Le jeune groupe pop dano-norvégien Aqua dominait la scène musicale. Leur single très accrocheur « Barbie Girl » avait percé le marché américain et grimpait rapidement les classements, porté par un clip excentrique et cartoon largement diffusé sur MTV. Nous étions en octobre 1997, et la chanson d’Aqua s’apprêtait à devenir un tube mondial. « D’une manière presque magique, nous sommes arrivés au bon moment », confiait René Dif, le chanteur masculin du groupe, en 2022. « La lune, le soleil, tout devait s’arrêter à cette seconde-là. C’est ce qui s’est passé pour nous. Nous sommes passés de zéro à héros très rapidement. »

Cependant, Mattel est intervenu, détruisant apparemment la carrière du groupe, qui rejoint ainsi la longue liste des fameux one-hit wonders confrontés à de tels tournants décisifs. Le fabricant de jouets, propriétaire de la marque Barbie, n’a pas apprécié les paroles de la chanson, estimant qu’elles présentaient leur poupée emblématique comme une bimbo et les femmes en général comme des objets sexuels. « Nous avons exprimé notre extrême insatisfaction concernant la chanson et estimons qu’il y a une forte violation de notre marque déposée », déclarait alors un porte-parole de Mattel. Une poursuite judiciaire a été engagée contre la maison de disques d’Aqua, MCA, éclipsant rapidement le groupe. Leur second album, bien qu’ayant rencontré du succès en Europe, n’atteint jamais la renommée du premier avec le méga tube « Barbie Girl ».
Mattel poursuit la maison de disques d’Aqua
L’origine du tube « Barbie Girl » remonte à une exposition d’art à Copenhague où Søren Rasted, claviériste et guitariste du groupe, avait vu une sculpture composée de poupées Barbie. « Cela m’a fait penser à la phrase “Life in plastic, it’s fantastic” », se rappelait-il. « Je trouvais que c’était un super refrain. Puis j’ai écrit “Come on, Barbie, let’s go party.” » Les autres membres — René Dif, la chanteuse Lene Nystrøm et le claviériste Claus Norreen — ont complété les paroles, et la chanson s’est rapidement construite. À l’automne 1997, alors que « Barbie Girl » continuait son ascension dans les charts, Mattel et MCA étaient en discussion au sujet du morceau. Les notes de l’album précisaient que la chanson était une satire sociale et n’était pas approuvée par Mattel. Mais cela ne suffisait pas au fabricant de jouets qui a déposé une plainte fédérale en septembre de la même année.
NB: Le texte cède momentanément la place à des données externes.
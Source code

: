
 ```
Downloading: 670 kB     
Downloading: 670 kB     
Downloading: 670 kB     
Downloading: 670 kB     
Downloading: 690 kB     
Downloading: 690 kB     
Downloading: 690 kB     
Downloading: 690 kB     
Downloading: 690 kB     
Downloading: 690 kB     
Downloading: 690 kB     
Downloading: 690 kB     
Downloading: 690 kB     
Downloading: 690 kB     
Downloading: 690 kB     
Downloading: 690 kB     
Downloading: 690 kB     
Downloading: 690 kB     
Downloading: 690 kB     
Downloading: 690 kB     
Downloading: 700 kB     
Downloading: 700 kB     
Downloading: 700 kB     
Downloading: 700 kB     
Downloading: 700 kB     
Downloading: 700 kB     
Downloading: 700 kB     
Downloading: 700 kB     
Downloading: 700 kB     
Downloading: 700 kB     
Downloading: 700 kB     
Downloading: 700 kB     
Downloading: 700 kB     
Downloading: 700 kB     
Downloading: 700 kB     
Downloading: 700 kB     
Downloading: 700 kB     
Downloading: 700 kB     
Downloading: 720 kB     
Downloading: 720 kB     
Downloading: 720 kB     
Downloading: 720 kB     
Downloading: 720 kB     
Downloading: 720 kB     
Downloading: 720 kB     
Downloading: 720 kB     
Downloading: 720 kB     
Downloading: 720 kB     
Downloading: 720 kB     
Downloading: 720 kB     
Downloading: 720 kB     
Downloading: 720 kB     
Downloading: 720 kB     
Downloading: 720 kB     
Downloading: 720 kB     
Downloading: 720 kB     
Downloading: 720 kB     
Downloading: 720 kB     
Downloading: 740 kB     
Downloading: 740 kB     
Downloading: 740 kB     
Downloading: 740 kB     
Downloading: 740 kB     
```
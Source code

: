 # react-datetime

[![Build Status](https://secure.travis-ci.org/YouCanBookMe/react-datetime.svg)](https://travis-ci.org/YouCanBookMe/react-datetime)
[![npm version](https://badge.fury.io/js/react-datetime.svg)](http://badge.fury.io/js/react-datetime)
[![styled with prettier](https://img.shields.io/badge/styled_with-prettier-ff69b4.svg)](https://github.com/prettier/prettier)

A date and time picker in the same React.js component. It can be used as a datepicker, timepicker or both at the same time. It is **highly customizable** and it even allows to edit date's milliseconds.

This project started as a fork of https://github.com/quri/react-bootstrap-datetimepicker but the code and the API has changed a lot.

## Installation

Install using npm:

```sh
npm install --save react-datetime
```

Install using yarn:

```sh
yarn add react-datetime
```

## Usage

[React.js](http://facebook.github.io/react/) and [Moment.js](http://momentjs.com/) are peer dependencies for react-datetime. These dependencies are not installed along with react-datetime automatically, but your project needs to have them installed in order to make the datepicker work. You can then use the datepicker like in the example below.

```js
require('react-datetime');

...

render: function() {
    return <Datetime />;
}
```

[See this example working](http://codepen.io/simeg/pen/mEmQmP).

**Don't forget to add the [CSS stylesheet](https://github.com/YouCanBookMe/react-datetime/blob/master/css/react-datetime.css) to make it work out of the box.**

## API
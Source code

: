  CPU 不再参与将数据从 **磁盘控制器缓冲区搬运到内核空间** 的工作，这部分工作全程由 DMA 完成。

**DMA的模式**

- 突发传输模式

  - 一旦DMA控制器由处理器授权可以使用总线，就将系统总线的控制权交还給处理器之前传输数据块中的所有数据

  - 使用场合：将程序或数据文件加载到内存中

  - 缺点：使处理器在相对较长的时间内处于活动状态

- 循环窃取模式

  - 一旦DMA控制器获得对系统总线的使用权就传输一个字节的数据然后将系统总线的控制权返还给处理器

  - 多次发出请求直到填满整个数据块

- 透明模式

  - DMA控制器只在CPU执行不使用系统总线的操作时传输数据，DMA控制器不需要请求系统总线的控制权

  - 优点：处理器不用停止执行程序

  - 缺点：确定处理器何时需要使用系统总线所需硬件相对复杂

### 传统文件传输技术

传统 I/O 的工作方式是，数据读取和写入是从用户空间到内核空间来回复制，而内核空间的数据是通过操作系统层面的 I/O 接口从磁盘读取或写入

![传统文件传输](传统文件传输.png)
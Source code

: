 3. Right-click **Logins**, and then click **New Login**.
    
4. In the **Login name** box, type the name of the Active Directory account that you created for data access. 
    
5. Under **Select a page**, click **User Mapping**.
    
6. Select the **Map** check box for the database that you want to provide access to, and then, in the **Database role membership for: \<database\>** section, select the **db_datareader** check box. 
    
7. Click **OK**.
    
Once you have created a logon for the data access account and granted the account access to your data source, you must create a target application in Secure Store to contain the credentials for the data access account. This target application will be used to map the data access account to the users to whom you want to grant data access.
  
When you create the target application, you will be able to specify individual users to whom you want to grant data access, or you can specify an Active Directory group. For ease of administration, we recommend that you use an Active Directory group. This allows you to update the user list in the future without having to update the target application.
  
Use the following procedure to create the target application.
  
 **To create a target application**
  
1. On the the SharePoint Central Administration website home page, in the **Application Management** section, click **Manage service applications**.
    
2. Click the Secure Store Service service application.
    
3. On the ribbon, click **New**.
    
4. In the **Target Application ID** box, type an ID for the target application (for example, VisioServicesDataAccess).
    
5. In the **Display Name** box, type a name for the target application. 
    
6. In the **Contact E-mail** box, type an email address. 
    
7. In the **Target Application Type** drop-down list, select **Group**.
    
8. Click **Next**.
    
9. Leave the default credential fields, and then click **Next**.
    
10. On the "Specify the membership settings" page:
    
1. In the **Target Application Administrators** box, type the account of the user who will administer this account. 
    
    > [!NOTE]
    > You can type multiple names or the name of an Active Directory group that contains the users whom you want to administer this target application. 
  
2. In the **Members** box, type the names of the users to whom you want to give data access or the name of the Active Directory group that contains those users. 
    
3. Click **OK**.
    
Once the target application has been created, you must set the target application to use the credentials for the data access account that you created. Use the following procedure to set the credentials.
Pour le groupe, « Barbie Girl » était simplement une chanson amusante sur l’acceptation de soi et le refus de la chirurgie plastique, bien qu’ils reconnaissent plus tard qu’elle contenait beaucoup de sous-entendus sexuels. Avec des phrases telles que « You can brush my hair, undress me everywhere / Imagination, life is your creation » et « I’m a blonde bimbo girl in a fantasy world / Dress me up, make it tight, I’m your dolly », Mattel estimait qu’il y avait matière à injonction judiciaire.
Aqua se sépare puis se reforme
Dans les années 1990, les ventes de Mattel étaient florissantes grâce au succès des poupées Barbie Totally Hair. L’entreprise disposait donc de moyens pour prolonger sa bataille judiciaire contre MCA Records concernant « Barbie Girl ». MCA a d’ailleurs riposté en intentant une contre-poursuite pour diffamation. Finalement, en 2002, une cour d’appel fédérale a rejeté les deux affaires, conseillant aux deux parties de faire preuve de modération. Mais à ce moment-là, Aqua s’était déjà séparé un an auparavant, ou du moins mis en pause indéfiniment. Le groupe s’est reformé en 2008.

L’année suivante, dans un retournement de situation inédit, Mattel a licencié « Barbie Girl » pour l’une de ses campagnes publicitaires. Aujourd’hui, Aqua, sans Claus Norreen, parti en 2016, continue de tourner dans le monde entier et intègre systématiquement « Barbie Girl » à ses concerts. Bien que considéré comme un one-hit wonder aux États-Unis, le groupe a connu d’autres succès en Europe et en Asie, un détail qu’ils soulignent volontiers lors de leurs interviews.